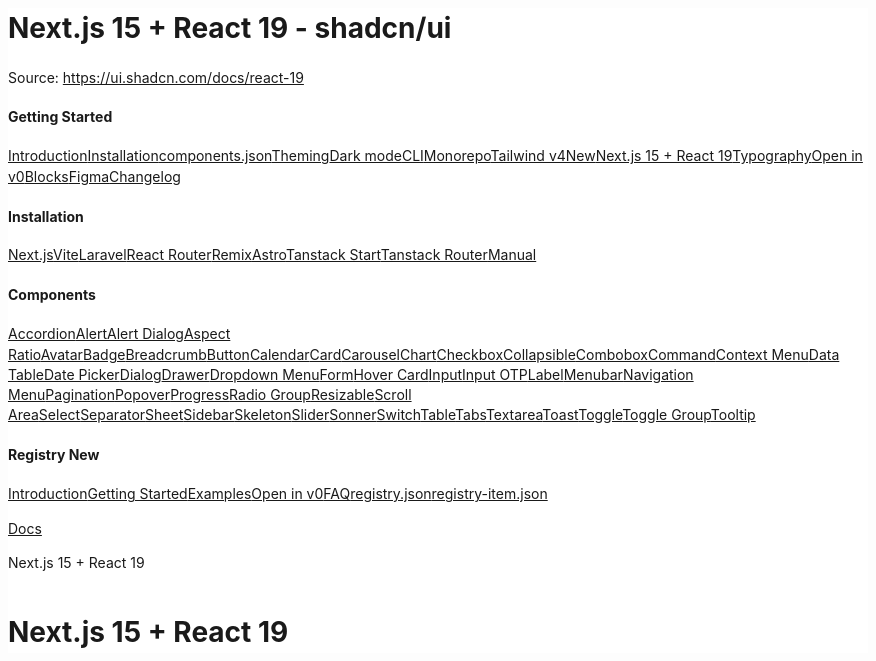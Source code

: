 # Next.js 15 + React 19 - shadcn/ui

Source: https://ui.shadcn.com/docs/react-19

#### Getting Started

[Introduction](/docs)[Installation](/docs/installation)[components.json](/docs/components-json)[Theming](/docs/theming)[Dark mode](/docs/dark-mode)[CLI](/docs/cli)[Monorepo](/docs/monorepo)[Tailwind v4New](/docs/tailwind-v4)[Next.js 15 + React 19](/docs/react-19)[Typography](/docs/components/typography)[Open in v0](/docs/v0)[Blocks](/docs/blocks)[Figma](/docs/figma)[Changelog](/docs/changelog)

#### Installation

[Next.js](/docs/installation/next)[Vite](/docs/installation/vite)[Laravel](/docs/installation/laravel)[React Router](/docs/installation/react-router)[Remix](/docs/installation/remix)[Astro](/docs/installation/astro)[Tanstack Start](/docs/installation/tanstack)[Tanstack Router](/docs/installation/tanstack-router)[Manual](/docs/installation/manual)

#### Components

[Accordion](/docs/components/accordion)[Alert](/docs/components/alert)[Alert Dialog](/docs/components/alert-dialog)[Aspect Ratio](/docs/components/aspect-ratio)[Avatar](/docs/components/avatar)[Badge](/docs/components/badge)[Breadcrumb](/docs/components/breadcrumb)[Button](/docs/components/button)[Calendar](/docs/components/calendar)[Card](/docs/components/card)[Carousel](/docs/components/carousel)[Chart](/docs/components/chart)[Checkbox](/docs/components/checkbox)[Collapsible](/docs/components/collapsible)[Combobox](/docs/components/combobox)[Command](/docs/components/command)[Context Menu](/docs/components/context-menu)[Data Table](/docs/components/data-table)[Date Picker](/docs/components/date-picker)[Dialog](/docs/components/dialog)[Drawer](/docs/components/drawer)[Dropdown Menu](/docs/components/dropdown-menu)[Form](/docs/components/form)[Hover Card](/docs/components/hover-card)[Input](/docs/components/input)[Input OTP](/docs/components/input-otp)[Label](/docs/components/label)[Menubar](/docs/components/menubar)[Navigation Menu](/docs/components/navigation-menu)[Pagination](/docs/components/pagination)[Popover](/docs/components/popover)[Progress](/docs/components/progress)[Radio Group](/docs/components/radio-group)[Resizable](/docs/components/resizable)[Scroll Area](/docs/components/scroll-area)[Select](/docs/components/select)[Separator](/docs/components/separator)[Sheet](/docs/components/sheet)[Sidebar](/docs/components/sidebar)[Skeleton](/docs/components/skeleton)[Slider](/docs/components/slider)[Sonner](/docs/components/sonner)[Switch](/docs/components/switch)[Table](/docs/components/table)[Tabs](/docs/components/tabs)[Textarea](/docs/components/textarea)[Toast](/docs/components/toast)[Toggle](/docs/components/toggle)[Toggle Group](/docs/components/toggle-group)[Tooltip](/docs/components/tooltip)

#### Registry New

[Introduction](/docs/registry)[Getting Started](/docs/registry/getting-started)[Examples](/docs/registry/examples)[Open in v0](/docs/registry/open-in-v0)[FAQ](/docs/registry/faq)[registry.json](/docs/registry/registry-json)[registry-item.json](/docs/registry/registry-item-json)

[Docs](/docs)

Next.js 15 + React 19

# Next.js 15 + React 19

_REQUIRED ACTION_.
Every line that holds the word "Open" should be copied from the records above.

_ANSWER BELOW_.
[Introduction](/docs)[Installation](/docs/installation)[components.json](/docs/components-json)[Theming](/docs/theming)[Dark mode](/docs/dark-mode)[CLI](/docs/cli)[Monorepo](/docs/monorepo)[Tailwind v4New](/docs/tailwind-v4)[Next.js 15 + React 19](/docs/react-19)[Typography](/docs/components/typography)[Open in v0](/docs/v0)[Blocks](/docs/blocks)[Figma](/docs/figma)[Changelog](/docs/changelog)
[Introduction](/docs/registry)[Getting Started](/docs/registry/getting-started)[Examples](/docs/registry/examples)[Open in v0](/docs/registry/open-in-v0)[FAQ](/docs/registry/faq)[registry.json](/docs/registry/registry-json)[registry-item.json](/docs/registry/registry-item-json)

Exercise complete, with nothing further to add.